**WHAT IS EXPECTED**
Copy the lines below that contain "BMSSecurity".

**DATA**
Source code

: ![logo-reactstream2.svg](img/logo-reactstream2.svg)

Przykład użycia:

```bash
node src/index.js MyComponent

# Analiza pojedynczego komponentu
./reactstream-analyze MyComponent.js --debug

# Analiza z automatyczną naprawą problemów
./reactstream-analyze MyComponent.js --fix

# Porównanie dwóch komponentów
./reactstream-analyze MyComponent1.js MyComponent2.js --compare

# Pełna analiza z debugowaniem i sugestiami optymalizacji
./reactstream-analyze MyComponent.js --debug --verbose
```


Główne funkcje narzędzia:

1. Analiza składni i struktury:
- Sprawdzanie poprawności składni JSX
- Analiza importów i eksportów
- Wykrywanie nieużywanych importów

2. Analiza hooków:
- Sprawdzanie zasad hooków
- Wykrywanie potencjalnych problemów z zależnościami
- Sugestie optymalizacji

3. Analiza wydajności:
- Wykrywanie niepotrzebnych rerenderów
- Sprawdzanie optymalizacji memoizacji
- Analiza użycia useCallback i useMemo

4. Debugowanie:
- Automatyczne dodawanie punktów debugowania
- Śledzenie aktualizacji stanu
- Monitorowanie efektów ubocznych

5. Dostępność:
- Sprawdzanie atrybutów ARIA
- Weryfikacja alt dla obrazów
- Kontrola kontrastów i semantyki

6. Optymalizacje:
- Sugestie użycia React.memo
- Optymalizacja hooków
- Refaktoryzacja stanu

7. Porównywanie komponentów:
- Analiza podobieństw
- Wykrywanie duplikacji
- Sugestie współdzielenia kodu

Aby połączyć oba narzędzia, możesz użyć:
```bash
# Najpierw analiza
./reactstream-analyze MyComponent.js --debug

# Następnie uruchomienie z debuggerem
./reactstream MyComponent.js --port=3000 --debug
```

...

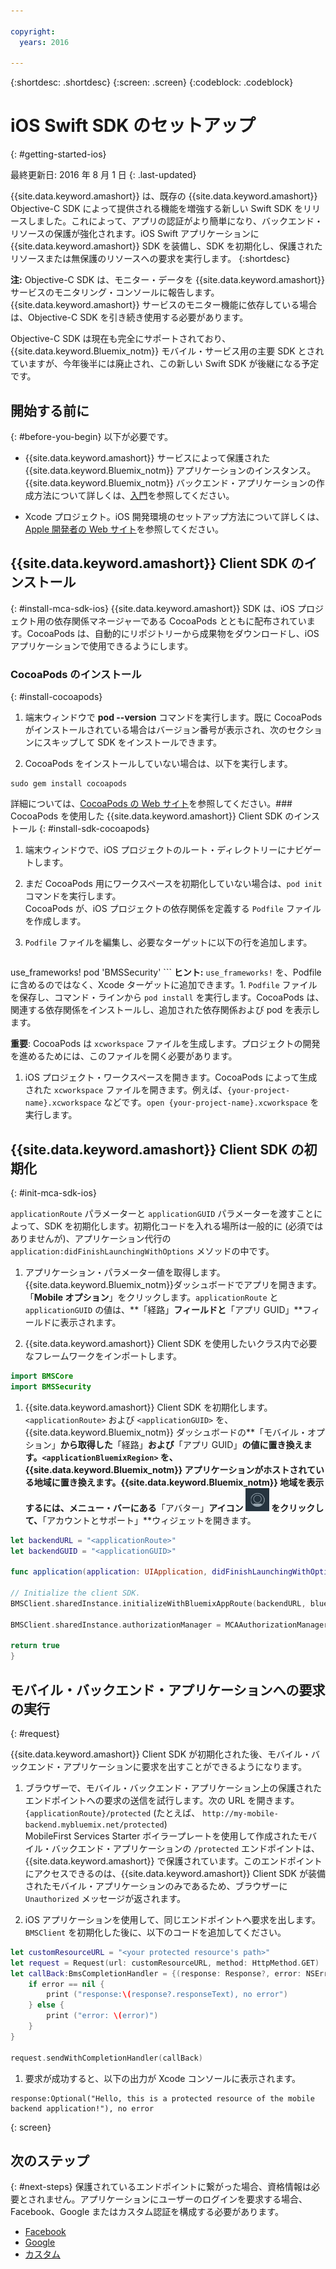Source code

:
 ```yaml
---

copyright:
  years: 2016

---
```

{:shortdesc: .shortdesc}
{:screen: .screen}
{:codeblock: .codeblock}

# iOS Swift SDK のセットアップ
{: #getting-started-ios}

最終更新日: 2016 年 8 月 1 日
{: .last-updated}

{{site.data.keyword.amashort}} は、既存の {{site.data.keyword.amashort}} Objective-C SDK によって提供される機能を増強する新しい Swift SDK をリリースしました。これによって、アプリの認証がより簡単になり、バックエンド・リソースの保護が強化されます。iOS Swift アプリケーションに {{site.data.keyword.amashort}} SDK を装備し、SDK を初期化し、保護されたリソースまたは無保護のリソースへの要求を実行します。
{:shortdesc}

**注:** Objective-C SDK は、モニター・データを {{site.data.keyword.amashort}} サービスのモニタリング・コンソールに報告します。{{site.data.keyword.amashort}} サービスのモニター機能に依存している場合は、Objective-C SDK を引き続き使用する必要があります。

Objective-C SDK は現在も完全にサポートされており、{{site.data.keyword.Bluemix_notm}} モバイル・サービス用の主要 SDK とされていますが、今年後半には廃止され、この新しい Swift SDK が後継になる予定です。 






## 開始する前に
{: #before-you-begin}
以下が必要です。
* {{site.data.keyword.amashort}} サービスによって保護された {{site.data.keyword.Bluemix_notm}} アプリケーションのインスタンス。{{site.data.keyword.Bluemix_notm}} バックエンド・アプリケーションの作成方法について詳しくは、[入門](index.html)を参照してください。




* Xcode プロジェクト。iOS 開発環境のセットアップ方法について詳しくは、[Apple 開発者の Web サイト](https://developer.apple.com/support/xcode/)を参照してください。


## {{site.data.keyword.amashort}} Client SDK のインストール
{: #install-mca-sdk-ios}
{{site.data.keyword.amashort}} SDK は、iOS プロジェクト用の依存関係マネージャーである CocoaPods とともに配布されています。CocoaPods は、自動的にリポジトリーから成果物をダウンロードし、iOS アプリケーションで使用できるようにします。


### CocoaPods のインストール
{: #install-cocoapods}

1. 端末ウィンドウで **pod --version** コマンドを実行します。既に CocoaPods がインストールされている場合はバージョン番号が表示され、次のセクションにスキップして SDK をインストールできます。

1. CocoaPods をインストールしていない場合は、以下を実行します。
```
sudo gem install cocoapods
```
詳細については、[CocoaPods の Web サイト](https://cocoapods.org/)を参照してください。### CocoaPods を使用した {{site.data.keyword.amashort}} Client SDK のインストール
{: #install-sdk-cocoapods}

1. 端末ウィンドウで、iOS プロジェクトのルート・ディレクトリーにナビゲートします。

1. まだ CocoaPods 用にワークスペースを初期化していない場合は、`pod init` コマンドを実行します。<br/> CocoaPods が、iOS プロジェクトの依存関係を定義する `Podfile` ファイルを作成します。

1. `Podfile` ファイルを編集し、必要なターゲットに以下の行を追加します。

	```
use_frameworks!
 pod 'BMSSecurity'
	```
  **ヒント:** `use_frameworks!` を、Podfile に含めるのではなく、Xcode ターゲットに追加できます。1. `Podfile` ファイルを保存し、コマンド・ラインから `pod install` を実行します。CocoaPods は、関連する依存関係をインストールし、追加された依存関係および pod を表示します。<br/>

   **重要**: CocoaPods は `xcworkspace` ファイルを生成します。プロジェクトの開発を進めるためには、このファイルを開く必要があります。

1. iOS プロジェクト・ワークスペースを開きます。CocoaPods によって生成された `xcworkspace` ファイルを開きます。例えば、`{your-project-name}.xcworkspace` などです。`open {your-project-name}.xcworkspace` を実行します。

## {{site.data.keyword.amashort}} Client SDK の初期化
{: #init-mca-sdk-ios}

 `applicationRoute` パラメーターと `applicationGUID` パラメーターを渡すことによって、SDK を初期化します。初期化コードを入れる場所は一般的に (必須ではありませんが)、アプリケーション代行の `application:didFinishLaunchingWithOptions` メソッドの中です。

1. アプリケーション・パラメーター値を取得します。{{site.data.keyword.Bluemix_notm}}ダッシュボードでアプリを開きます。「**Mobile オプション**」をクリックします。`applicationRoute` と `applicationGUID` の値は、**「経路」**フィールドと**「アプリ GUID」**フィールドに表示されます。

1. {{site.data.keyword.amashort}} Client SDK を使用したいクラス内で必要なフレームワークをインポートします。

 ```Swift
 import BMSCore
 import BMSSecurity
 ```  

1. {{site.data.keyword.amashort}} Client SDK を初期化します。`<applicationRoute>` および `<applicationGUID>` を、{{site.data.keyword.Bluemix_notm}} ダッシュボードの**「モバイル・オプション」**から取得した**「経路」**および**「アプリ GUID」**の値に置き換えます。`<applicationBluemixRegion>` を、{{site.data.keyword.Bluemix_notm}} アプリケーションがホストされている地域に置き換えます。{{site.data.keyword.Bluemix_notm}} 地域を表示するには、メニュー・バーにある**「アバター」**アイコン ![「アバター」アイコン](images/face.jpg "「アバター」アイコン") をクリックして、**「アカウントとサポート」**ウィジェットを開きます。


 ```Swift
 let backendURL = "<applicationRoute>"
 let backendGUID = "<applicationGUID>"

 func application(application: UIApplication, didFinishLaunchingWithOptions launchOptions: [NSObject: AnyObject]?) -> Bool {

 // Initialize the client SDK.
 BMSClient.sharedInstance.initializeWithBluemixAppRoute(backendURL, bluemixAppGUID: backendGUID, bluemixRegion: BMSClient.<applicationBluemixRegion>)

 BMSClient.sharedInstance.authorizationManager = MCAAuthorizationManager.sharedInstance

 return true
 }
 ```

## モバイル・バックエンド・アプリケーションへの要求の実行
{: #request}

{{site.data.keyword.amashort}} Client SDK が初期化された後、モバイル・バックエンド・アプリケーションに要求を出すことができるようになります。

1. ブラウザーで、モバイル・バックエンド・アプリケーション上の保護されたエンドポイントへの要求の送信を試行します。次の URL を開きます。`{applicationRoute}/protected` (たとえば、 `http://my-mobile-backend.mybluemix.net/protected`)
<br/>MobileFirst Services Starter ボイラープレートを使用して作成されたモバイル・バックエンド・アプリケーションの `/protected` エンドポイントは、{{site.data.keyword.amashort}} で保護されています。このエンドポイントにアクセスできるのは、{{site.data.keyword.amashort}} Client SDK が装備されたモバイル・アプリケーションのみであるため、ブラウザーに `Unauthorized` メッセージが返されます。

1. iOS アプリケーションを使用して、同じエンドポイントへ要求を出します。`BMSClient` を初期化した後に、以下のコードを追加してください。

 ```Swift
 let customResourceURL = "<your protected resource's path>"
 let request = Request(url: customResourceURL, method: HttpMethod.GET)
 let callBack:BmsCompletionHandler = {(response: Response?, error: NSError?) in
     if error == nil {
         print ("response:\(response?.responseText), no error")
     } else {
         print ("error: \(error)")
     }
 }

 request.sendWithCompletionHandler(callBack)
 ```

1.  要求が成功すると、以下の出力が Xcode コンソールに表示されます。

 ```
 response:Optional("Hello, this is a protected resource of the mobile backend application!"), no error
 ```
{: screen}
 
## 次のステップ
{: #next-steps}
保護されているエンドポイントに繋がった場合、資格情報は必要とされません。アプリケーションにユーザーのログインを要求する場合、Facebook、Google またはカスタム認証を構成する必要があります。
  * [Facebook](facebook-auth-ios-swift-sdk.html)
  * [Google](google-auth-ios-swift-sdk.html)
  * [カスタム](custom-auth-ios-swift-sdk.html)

--

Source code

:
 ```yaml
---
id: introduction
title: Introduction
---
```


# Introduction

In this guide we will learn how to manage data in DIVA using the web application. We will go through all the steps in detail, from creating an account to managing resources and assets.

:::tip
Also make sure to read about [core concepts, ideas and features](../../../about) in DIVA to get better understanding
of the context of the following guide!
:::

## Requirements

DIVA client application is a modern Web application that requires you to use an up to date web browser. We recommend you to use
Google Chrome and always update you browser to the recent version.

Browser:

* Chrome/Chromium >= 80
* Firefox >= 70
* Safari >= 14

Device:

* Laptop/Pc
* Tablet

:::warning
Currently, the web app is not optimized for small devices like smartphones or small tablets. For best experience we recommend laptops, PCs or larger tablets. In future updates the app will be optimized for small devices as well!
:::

**EXERCISE RESULT**
 pod 'BMSSecurity'
 import BMSSecurity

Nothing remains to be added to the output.